#### ASSIGNMENT:
Unless a line falls after the one with "- [Features](#features)", retype it exactly from the records below; leave out all pictures.

━━━ SUPPLIED DATA ━━━

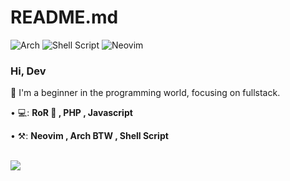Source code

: # README.md
![Arch](https://img.shields.io/badge/Arch%20Linux-1793D1?logo=arch-linux&logoColor=fff&style=for-the-badge)
![Shell Script](https://img.shields.io/badge/shell_script-%23121011.svg?style=for-the-badge&logo=gnu-bash&logoColor=white)
![Neovim](https://img.shields.io/badge/NeoVim-%2357A143.svg?&style=for-the-badge&logo=neovim&logoColor=white)


### Hi, Dev <img src="" width="3px">

<p align="left"> 
  🤯 I'm a beginner in the programming world, focusing on fullstack.
</p>

<p align="left">
• 💻: <strong>RoR 💎 , PHP , Javascript</strong>
</p>

<p align="left">
• ⚒: <strong>Neovim , Arch BTW , Shell Script </strong>
 </p>
 <br />
<a href = ""><img src="https://www.codewars.com/users/Diogo-ss/badges/micro" min-width="200px" max-width="200px"></a>
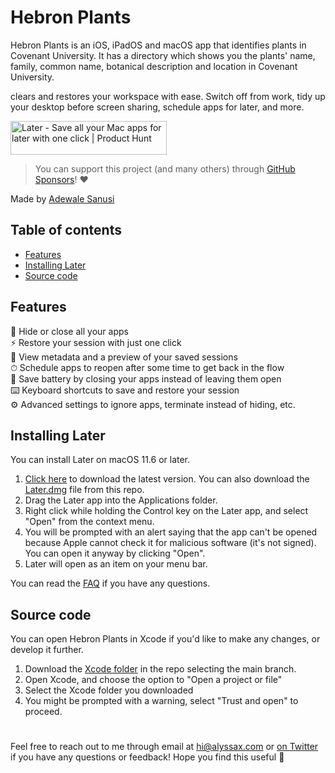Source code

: # Hebron Plants

Hebron Plants is an iOS, iPadOS and macOS app that identifies plants in Covenant University.
It has a directory which shows you the plants' name, family, common name, botanical description and location in Covenant University.


clears and restores your workspace with ease. Switch off from work, tidy up your desktop before screen sharing, schedule apps for later, and more.


<a href="https://www.producthunt.com/posts/later-aa762753-cafe-475e-9acb-d534de9e6adf?utm_source=badge-featured&utm_medium=badge&utm_souce=badge-later&#0045;aa762753&#0045;cafe&#0045;475e&#0045;9acb&#0045;d534de9e6adf" target="_blank"><img src="https://api.producthunt.com/widgets/embed-image/v1/featured.svg?post_id=332569&theme=light" alt="Later - Save&#0032;all&#0032;your&#0032;Mac&#0032;apps&#0032;for&#0032;later&#0032;with&#0032;one&#0032;click | Product Hunt" style="width: 250px; height: 54px;" width="250" height="54" /></a>

> You can support this project (and many others) through [GitHub Sponsors](https://github.com/sponsors/alyssaxuu)! ❤️

Made by [Adewale Sanusi](https://twitter.com/A_4_Ade)

## Table of contents

- [Features](#features)
- [Installing Later](#installing-later)
- [Source code](#source-code)

## Features

👻 Hide or close all your apps<br> ⚡️ Restore your session with just one click<br> 👀 View metadata and a preview of your saved sessions<br> ⏱ Schedule apps to reopen after some time to get back in the flow<br> 🔋 Save battery by closing your apps instead of leaving them open<br> ⌨️ Keyboard shortcuts to save and restore your session<br> ⚙️ Advanced settings to ignore apps, terminate instead of hiding, etc.

## Installing Later
You can install Later on macOS 11.6 or later.
1. [Click here](https://github.com/alyssaxuu/later/raw/master/Later.dmg) to download the latest version. You can also download the [Later.dmg](https://github.com/alyssaxuu/later/blob/master/Later.dmg) file from this repo.
2.  Drag the Later app into the Applications folder.
3.  Right click while holding the Control key on the Later app, and select "Open" from the context menu.
4. You will be prompted with an alert saying that the app can't be opened because Apple cannot check it for malicious software (it's not signed). You can open it anyway by clicking "Open".
5. Later will open as an item on your menu bar.

You can read the [FAQ](https://necessary-duke-5f6.notion.site/FAQ-c1a7231ecf34441e9d3d6944199e4705) if you have any questions.

## Source code
You can open Hebron Plants in Xcode if you'd like to make any changes, or develop it further.
1. Download the [Xcode folder](https://github.com/9T9AD/Hebron-Plants) in the repo selecting the main branch.
2. Open Xcode, and choose the option to "Open a project or file"
3. Select the Xcode folder you downloaded
4. You might be prompted with a warning, select "Trust and open" to proceed.

#

Feel free to reach out to me through email at hi@alyssax.com or [on Twitter](https://twitter.com/alyssaxuu) if you have any questions or feedback! Hope you find this useful 💜
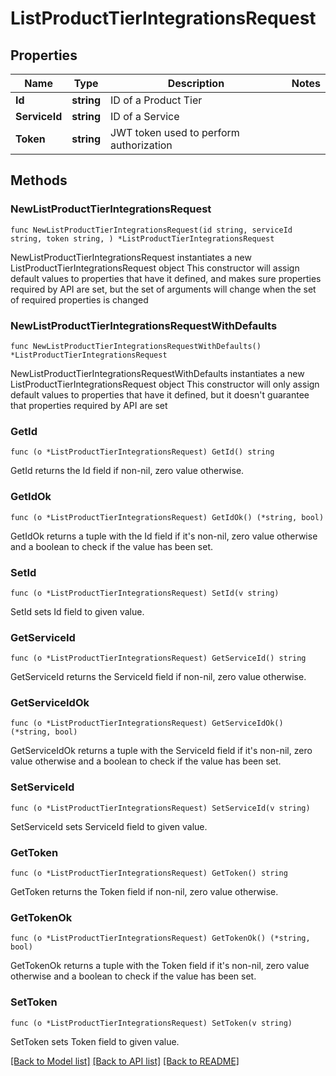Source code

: # ListProductTierIntegrationsRequest

## Properties

Name | Type | Description | Notes
------------ | ------------- | ------------- | -------------
**Id** | **string** | ID of a Product Tier | 
**ServiceId** | **string** | ID of a Service | 
**Token** | **string** | JWT token used to perform authorization | 

## Methods

### NewListProductTierIntegrationsRequest

`func NewListProductTierIntegrationsRequest(id string, serviceId string, token string, ) *ListProductTierIntegrationsRequest`

NewListProductTierIntegrationsRequest instantiates a new ListProductTierIntegrationsRequest object
This constructor will assign default values to properties that have it defined,
and makes sure properties required by API are set, but the set of arguments
will change when the set of required properties is changed

### NewListProductTierIntegrationsRequestWithDefaults

`func NewListProductTierIntegrationsRequestWithDefaults() *ListProductTierIntegrationsRequest`

NewListProductTierIntegrationsRequestWithDefaults instantiates a new ListProductTierIntegrationsRequest object
This constructor will only assign default values to properties that have it defined,
but it doesn't guarantee that properties required by API are set

### GetId

`func (o *ListProductTierIntegrationsRequest) GetId() string`

GetId returns the Id field if non-nil, zero value otherwise.

### GetIdOk

`func (o *ListProductTierIntegrationsRequest) GetIdOk() (*string, bool)`

GetIdOk returns a tuple with the Id field if it's non-nil, zero value otherwise
and a boolean to check if the value has been set.

### SetId

`func (o *ListProductTierIntegrationsRequest) SetId(v string)`

SetId sets Id field to given value.


### GetServiceId

`func (o *ListProductTierIntegrationsRequest) GetServiceId() string`

GetServiceId returns the ServiceId field if non-nil, zero value otherwise.

### GetServiceIdOk

`func (o *ListProductTierIntegrationsRequest) GetServiceIdOk() (*string, bool)`

GetServiceIdOk returns a tuple with the ServiceId field if it's non-nil, zero value otherwise
and a boolean to check if the value has been set.

### SetServiceId

`func (o *ListProductTierIntegrationsRequest) SetServiceId(v string)`

SetServiceId sets ServiceId field to given value.


### GetToken

`func (o *ListProductTierIntegrationsRequest) GetToken() string`

GetToken returns the Token field if non-nil, zero value otherwise.

### GetTokenOk

`func (o *ListProductTierIntegrationsRequest) GetTokenOk() (*string, bool)`

GetTokenOk returns a tuple with the Token field if it's non-nil, zero value otherwise
and a boolean to check if the value has been set.

### SetToken

`func (o *ListProductTierIntegrationsRequest) SetToken(v string)`

SetToken sets Token field to given value.



[[Back to Model list]](../README.md#documentation-for-models) [[Back to API list]](../README.md#documentation-for-api-endpoints) [[Back to README]](../README.md)



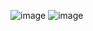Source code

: 


![image](https://github.com/user-attachments/assets/ab642487-9604-40ed-a8a4-26e41ea04f00)
![image](https://github.com/user-attachments/assets/e8f5e0b6-64d1-4905-b5e4-8e1b8f68c672)
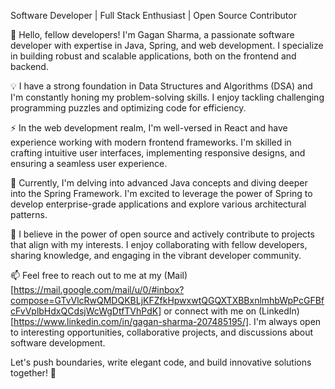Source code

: 

<!--
**Gagansharma27/gagansharma27** is a ✨ _special_ ✨ repository because its `README.md` (this file) appears on your GitHub profile.

Here are some ideas to get you started:

- 🔭 I’m currently working on ...
- 🌱 I’m currently learning ...
- 👯 I’m looking to collaborate on ...
- 🤔 I’m looking for help with ...
- 💬 Ask me about ...
- 📫 How to reach me: ...
- 😄 Pronouns: ...
- ⚡ Fun fact: ...
-->

Software Developer | Full Stack Enthusiast | Open Source Contributor

👋 Hello, fellow developers! I'm Gagan Sharma, a passionate software developer with expertise in Java, Spring, and web development. I specialize in building robust and scalable applications, both on the frontend and backend.

💡 I have a strong foundation in Data Structures and Algorithms (DSA) and I'm constantly honing my problem-solving skills. I enjoy tackling challenging programming puzzles and optimizing code for efficiency.

⚡ In the web development realm, I'm well-versed in React and have experience working with modern frontend frameworks. I'm skilled in crafting intuitive user interfaces, implementing responsive designs, and ensuring a seamless user experience.

🌱 Currently, I'm delving into advanced Java concepts and diving deeper into the Spring Framework. I'm excited to leverage the power of Spring to develop enterprise-grade applications and explore various architectural patterns.

🌟 I believe in the power of open source and actively contribute to projects that align with my interests. I enjoy collaborating with fellow developers, sharing knowledge, and engaging in the vibrant developer community.

📫 Feel free to reach out to me at my (Mail)[https://mail.google.com/mail/u/0/#inbox?compose=GTvVlcRwQMDQKBLjKFZfkHpwxwtQGQXTXBBxnlmhbWpPcGFBfcFvVplbHdxQCdsjWcWgDtfTVhPdK] or connect with me on (LinkedIn)[https://www.linkedin.com/in/gagan-sharma-207485195/]. I'm always open to interesting opportunities, collaborative projects, and discussions about software development.

Let's push boundaries, write elegant code, and build innovative solutions together! 🚀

━━━

#### TASK OUTPUT:
Source code

: # README.md
![Arch](https://img.shields.io/badge/Arch%20Linux-1793D1?logo=arch-linux&logoColor=fff&style=for-the-badge)
![Shell Script](https://img.shields.io/badge/shell_script-%23121011.svg?style=for-the-badge&logo=gnu-bash&logoColor=white)
![Neovim](https://img.shields.io/badge/NeoVim-%2357A143.svg?&style=for-the-badge&logo=neovim&logoColor=white)


### Hi, Dev <img src="" width="3px">

<p align="left"> 
  🤯 I'm a beginner in the programming world, focusing on fullstack.
</p>

<p align="left">
• 💻: <strong>RoR 💎 , PHP , Javascript</strong>
</p>

<p align="left">
• ⚒: <strong>Neovim , Arch BTW , Shell Script </strong>
 </p>
 <br />
<a href = ""><img src="https://www.codewars.com/users/Diogo-ss/badges/micro" min-width="200px" max-width="200px"></a>
Source code

: # Hebron Plants

Hebron Plants is an iOS, iPadOS and macOS app that identifies plants in Covenant University.
It has a directory which shows you the plants' name, family, common name, botanical description and location in Covenant University.


clears and restores your workspace with ease. Switch off from work, tidy up your desktop before screen sharing, schedule apps for later, and more.


<a href="https://www.producthunt.com/posts/later-aa762753-cafe-475e-9acb-d534de9e6adf?utm_source=badge-featured&utm_medium=badge&utm_souce=badge-later&#0045;aa762753&#0045;cafe&#0045;475e&#0045;9acb&#0045;d534de9e6adf" target="_blank"><img src="https://api.producthunt.com/widgets/embed-image/v1/featured.svg?post_id=332569&theme=light" alt="Later - Save&#0032;all&#0032;your&#0032;Mac&#0032;apps&#0032;for&#0032;later&#0032;with&#0032;one&#0032;click | Product Hunt" style="width: 250px; height: 54px;" width="250" height="54" /></a>

> You can support this project (and many others) through [GitHub Sponsors](https://github.com/sponsors/alyssaxuu)! ❤️

Made by [Adewale Sanusi](https://twitter.com/A_4_Ade)

## Table of contents

- [Features](#features)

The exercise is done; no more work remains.